Keyword extraction backend: "frequency", "tfidf", "yake", "keybert", or None (skip).

"frequency" — top-N by raw term count (no deps)
"tfidf" — top-N by within-document TF-IDF score (no deps)
"yake" — unsupervised statistical (requires yake)
"keybert" — embedding-based (requires keybert)

keyword_extractor_kwargsdict or None

Extra kwargs forwarded to the keyword extractor (e.g. YAKE language setting, KeyBERT model name).

max_keywordsint

Maximum number of keywords to extract per document.

save_token_scoresbool

When True and keyword_extractor="tfidf", store per-token TF-IDF scores as a token_scores: dict in document metadata.

lowercase_tokensbool

Lowercase all tokens before further processing.

remove_stopwordsbool

Remove stopwords. Stopword language(s) follow language.

extra_stopwordsfrozenset[str] or None

Additional custom stopwords merged with the detected/specified list.

min_token_lengthint

Discard tokens shorter than this (after lowercasing).

remove_punctuationbool

Remove tokens that are entirely ASCII punctuation.
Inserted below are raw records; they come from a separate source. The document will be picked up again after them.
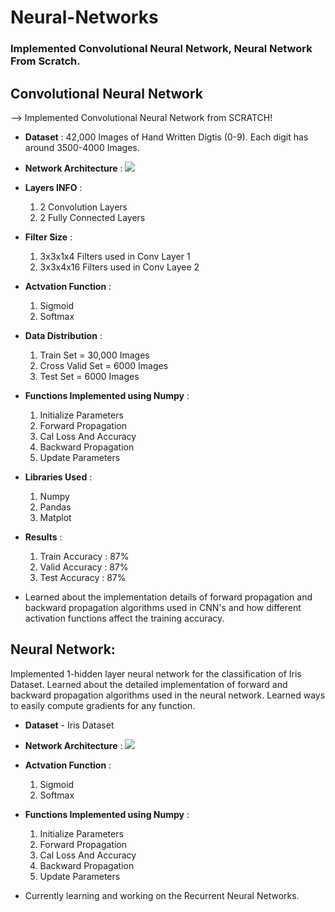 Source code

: # Neural-Networks
### **Implemented Convolutional Neural Network, Neural Network From Scratch.**

## **Convolutional Neural Network**
--> Implemented Convolutional Neural Network from SCRATCH!
  * **Dataset** : 42,000 Images of Hand Written Digtis (0-9). Each digit has around 3500-4000 Images.
  * **Network Architecture** : 
    ![](https://github.com/navjindervirdee/neural-networks/blob/master/Convolutional%20Neural%20Network/Forward.JPG?raw=true)
    
  * **Layers INFO** :
    1. 2 Convolution Layers
    2. 2 Fully Connected Layers
    
  * **Filter Size** :
    1. 3x3x1x4  Filters used in Conv Layer 1
    2. 3x3x4x16 Filters used in Conv Layee 2
    
  * **Actvation Function** :
    1. Sigmoid
    2. Softmax
    
  * **Data Distribution** :
    1. Train Set = 30,000 Images
    2. Cross Valid Set = 6000 Images
    3. Test Set = 6000 Images
    
  * **Functions Implemented using Numpy** :
    1. Initialize Parameters
    2. Forward Propagation
    3. Cal Loss And Accuracy
    4. Backward Propagation
    5. Update Parameters
    
  * **Libraries Used** : 
    1. Numpy
    2. Pandas
    3. Matplot
    
  * **Results** :
    1. Train Accuracy : 87%
    2. Valid Accuracy : 87%
    3. Test Accuracy  : 87%
    
  * Learned about  the implementation details of forward propagation and backward propagation algorithms used in CNN's and how different       activation functions affect the training accuracy.


## **Neural Network**: 
Implemented 1-hidden layer neural network for the classification of Iris Dataset. Learned about the detailed           implementation of forward and backward propagation algorithms used in the neural network. Learned ways to easily compute gradients for     any function.

  * **Dataset** - Iris Dataset
  * **Network Architecture** :
    ![](https://github.com/navjindervirdee/neural-networks/blob/master/Neural%20Network/network.JPG?raw=true) 
    
  * **Actvation Function** :
    1. Sigmoid
    2. Softmax
    
  * **Functions Implemented using Numpy** :
    1. Initialize Parameters
    2. Forward Propagation
    3. Cal Loss And Accuracy
    4. Backward Propagation
    5. Update Parameters

* Currently learning and working on the Recurrent Neural Networks.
strip_unicode_punctuationbool

Remove Unicode punctuation characters from token text (superset of remove_punctuation; handles CJK 。！？, Arabic ،؟, etc.).

pos_tagsbool

When True, populate a pos_tags list in document metadata (requires tokenizer="spacy" or lemmatizer="spacy").

ner_entitiesbool

When True, populate a ner_entities list in document metadata (requires tokenizer="spacy" or lemmatizer="spacy").

sentence_countbool

When True, compute and store the sentence count in document metadata (uses multi-script regex, no external deps).

char_countbool

When True, store raw character count in document metadata.

type_token_ratiobool

When True, store lexical diversity (unique/total tokens) in document metadata. Useful for LLM context quality assessment.

Parameters:

language (str | list[str] | None)
tokenizer (Literal['simple', 'nltk', 'spacy', 'custom'])
custom_tokenizer (TokenizerProtocol | Callable[[str], list[str]] | None)
spacy_model (str)
lemmatizer (Literal['spacy', 'nltk', 'custom'] | None)
custom_lemmatizer (LemmatizerProtocol | Callable[[str, str | None], str] | None)
stemmer (Literal['porter', 'snowball', 'lancaster', 'custom'] | None)
custom_stemmer (StemmerProtocol | Callable[[str], str] | None)
stemmer_language (str | list[str] | None)
keyword_extractor (Literal['frequency', 'tfidf', 'yake', 'keybert'] | None)
keyword_extractor_kwargs (dict[str, Any] | None)
max_keywords (int)
save_token_scores (bool)
lowercase_tokens (bool)
remove_stopwords (bool)
extra_stopwords (frozenset[str] | None)
min_token_length (int)
remove_punctuation (bool)
strip_unicode_punctuation (bool)
pos_tags (bool)
ner_entities (bool)
sentence_count (bool)
char_count (bool)
type_token_ratio (bool)

Notes

User note: For RAG pipelines:

tokenizer="simple" + keyword_extractor="tfidf" + no stemmer/lemmatizer is fast and works for all Latin-script languages.
For multilingual RAG: set language=["en", "ar"] and the enricher will union stopwords for both languages automatically.
For linguistic research: tokenizer="spacy" + lemmatizer="spacy" + pos_tags=True + ner_entities=True gives the richest output.
For LLM fine-tuning data: enable sentence_count, char_count, type_token_ratio, and save_token_scores to add quality signals to each document.

Developer note: All NLP backends are lazy-loaded and cached on NLPEnricher._* attributes. The class is NOT thread-safe. Use separate instances per thread.